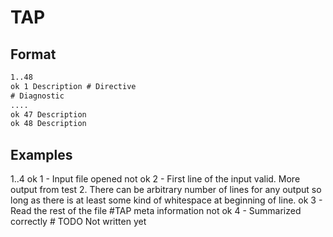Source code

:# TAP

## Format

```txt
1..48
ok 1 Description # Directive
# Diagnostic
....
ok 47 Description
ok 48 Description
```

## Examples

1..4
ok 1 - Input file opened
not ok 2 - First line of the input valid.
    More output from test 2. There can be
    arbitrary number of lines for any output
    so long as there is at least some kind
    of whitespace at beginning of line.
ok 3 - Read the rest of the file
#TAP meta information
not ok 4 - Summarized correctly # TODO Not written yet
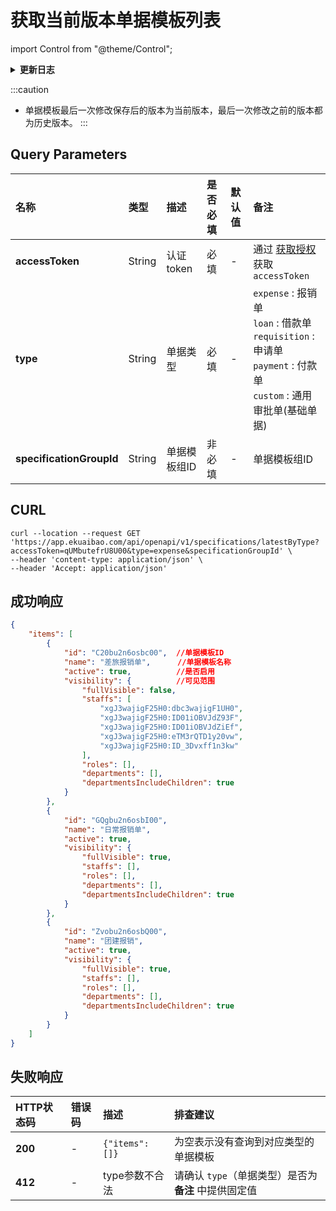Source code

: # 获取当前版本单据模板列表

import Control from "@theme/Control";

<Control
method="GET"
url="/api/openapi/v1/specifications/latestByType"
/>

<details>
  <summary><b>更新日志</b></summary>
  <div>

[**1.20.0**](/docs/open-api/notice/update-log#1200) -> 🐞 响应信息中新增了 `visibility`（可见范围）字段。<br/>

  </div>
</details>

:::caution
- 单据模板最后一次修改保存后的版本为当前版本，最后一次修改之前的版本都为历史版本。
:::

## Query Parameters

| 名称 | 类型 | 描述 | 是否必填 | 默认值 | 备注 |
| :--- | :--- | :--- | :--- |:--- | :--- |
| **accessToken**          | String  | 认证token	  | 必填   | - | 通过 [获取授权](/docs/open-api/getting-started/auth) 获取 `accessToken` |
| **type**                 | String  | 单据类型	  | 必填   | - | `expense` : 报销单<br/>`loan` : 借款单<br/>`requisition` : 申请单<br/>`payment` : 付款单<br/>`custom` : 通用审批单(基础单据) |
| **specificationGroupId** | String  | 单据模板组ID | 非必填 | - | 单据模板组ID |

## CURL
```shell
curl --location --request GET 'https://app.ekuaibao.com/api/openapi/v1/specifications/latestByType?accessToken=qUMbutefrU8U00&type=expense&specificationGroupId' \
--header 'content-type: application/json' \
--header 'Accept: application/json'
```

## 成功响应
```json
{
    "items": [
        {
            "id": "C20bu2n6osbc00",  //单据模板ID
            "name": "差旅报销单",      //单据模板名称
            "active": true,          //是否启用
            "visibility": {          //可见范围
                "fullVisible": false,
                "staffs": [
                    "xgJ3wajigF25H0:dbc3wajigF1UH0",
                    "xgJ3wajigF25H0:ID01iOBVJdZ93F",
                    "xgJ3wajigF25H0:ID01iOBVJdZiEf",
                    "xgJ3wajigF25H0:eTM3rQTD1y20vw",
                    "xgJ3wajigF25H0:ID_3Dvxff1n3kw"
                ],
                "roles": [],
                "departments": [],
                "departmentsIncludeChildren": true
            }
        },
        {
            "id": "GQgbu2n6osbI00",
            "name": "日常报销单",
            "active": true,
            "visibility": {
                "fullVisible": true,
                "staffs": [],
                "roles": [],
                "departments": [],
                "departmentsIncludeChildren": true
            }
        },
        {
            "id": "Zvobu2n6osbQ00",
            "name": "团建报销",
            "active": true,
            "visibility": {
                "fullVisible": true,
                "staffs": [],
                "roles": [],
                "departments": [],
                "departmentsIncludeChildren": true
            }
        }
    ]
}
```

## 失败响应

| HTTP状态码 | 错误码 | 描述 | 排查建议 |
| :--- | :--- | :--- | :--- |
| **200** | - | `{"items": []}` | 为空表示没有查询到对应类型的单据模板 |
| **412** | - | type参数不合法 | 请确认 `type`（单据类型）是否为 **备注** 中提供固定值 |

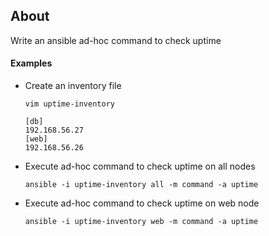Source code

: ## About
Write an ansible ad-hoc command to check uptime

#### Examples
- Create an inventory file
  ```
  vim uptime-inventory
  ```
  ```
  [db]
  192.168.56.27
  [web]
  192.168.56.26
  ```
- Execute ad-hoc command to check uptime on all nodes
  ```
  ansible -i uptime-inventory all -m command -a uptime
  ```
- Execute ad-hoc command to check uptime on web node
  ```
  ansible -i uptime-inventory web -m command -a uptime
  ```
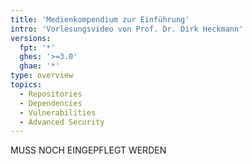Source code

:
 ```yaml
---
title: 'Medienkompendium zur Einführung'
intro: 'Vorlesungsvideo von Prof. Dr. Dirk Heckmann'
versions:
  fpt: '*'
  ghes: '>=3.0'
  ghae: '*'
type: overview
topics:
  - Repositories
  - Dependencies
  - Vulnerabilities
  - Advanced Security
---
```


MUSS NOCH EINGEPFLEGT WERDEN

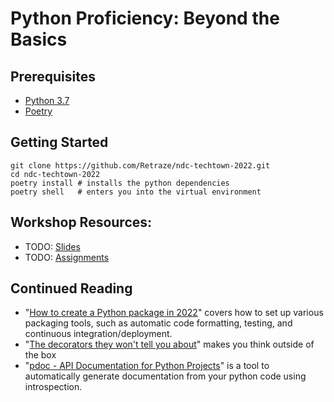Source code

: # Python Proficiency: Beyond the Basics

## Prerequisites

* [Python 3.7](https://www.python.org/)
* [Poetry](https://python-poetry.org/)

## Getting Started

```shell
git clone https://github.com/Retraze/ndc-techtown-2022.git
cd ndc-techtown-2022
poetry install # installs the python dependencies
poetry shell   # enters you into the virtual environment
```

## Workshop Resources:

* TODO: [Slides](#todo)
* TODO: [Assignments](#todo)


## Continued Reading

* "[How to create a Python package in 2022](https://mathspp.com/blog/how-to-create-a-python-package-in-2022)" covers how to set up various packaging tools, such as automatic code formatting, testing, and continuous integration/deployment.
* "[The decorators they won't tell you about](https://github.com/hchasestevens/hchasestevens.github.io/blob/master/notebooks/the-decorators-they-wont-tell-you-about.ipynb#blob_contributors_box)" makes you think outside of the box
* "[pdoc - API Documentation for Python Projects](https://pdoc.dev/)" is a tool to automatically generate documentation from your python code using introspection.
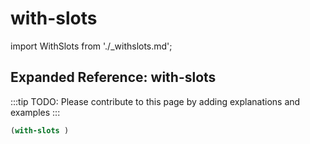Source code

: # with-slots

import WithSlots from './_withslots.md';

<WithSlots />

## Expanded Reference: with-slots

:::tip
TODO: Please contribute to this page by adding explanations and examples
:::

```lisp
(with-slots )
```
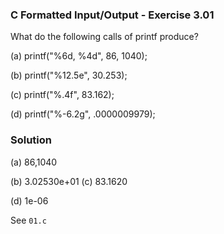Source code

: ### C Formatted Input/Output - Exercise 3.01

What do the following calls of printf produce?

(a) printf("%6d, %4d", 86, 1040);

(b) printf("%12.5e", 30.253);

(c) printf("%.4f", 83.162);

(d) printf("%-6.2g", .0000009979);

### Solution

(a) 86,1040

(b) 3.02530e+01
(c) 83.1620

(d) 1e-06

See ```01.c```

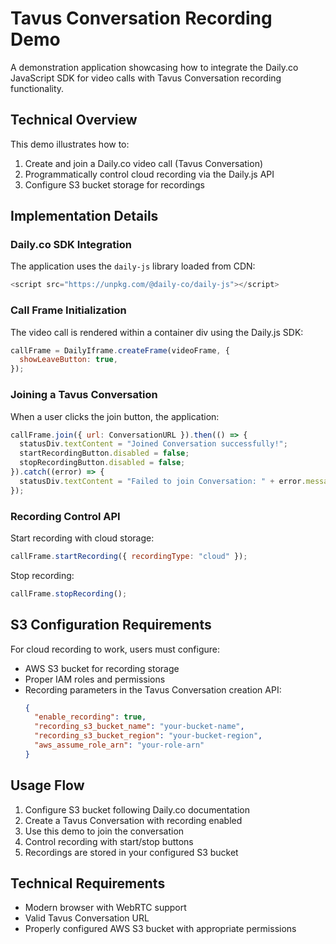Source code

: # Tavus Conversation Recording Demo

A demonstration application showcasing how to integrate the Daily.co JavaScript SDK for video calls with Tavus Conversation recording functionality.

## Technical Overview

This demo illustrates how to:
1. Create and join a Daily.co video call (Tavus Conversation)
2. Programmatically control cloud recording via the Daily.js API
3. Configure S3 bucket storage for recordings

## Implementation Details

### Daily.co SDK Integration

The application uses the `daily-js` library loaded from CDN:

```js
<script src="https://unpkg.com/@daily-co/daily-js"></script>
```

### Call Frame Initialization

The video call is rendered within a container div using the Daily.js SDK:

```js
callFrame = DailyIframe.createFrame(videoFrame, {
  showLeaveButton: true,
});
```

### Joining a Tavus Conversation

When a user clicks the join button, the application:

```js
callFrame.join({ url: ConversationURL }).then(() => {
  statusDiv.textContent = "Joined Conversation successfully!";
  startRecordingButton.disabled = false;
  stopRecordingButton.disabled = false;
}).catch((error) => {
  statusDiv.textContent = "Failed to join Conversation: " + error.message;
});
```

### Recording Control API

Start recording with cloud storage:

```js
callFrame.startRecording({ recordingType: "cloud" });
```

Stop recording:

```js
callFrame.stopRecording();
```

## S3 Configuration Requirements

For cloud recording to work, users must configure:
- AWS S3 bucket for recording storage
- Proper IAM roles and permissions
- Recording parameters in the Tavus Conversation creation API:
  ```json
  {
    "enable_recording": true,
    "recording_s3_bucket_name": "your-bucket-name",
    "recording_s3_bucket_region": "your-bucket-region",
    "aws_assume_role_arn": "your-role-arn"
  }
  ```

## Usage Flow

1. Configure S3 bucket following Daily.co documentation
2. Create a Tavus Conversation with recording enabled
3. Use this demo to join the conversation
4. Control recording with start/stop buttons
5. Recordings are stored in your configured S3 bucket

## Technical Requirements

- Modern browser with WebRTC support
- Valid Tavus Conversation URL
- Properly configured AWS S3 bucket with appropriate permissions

◆ EXERCISE DESCRIPTION ◆
The required answer is each line of the data in which the word "github" appears.

◆ SOLUTION FOR THIS TASK ◆
git clone https://github.com/Retraze/ndc-techtown-2022.git
* "[The decorators they won't tell you about](https://github.com/hchasestevens/hchasestevens.github.io/blob/master/notebooks/the-decorators-they-wont-tell-you-about.ipynb#blob_contributors_box)" makes you think outside of the box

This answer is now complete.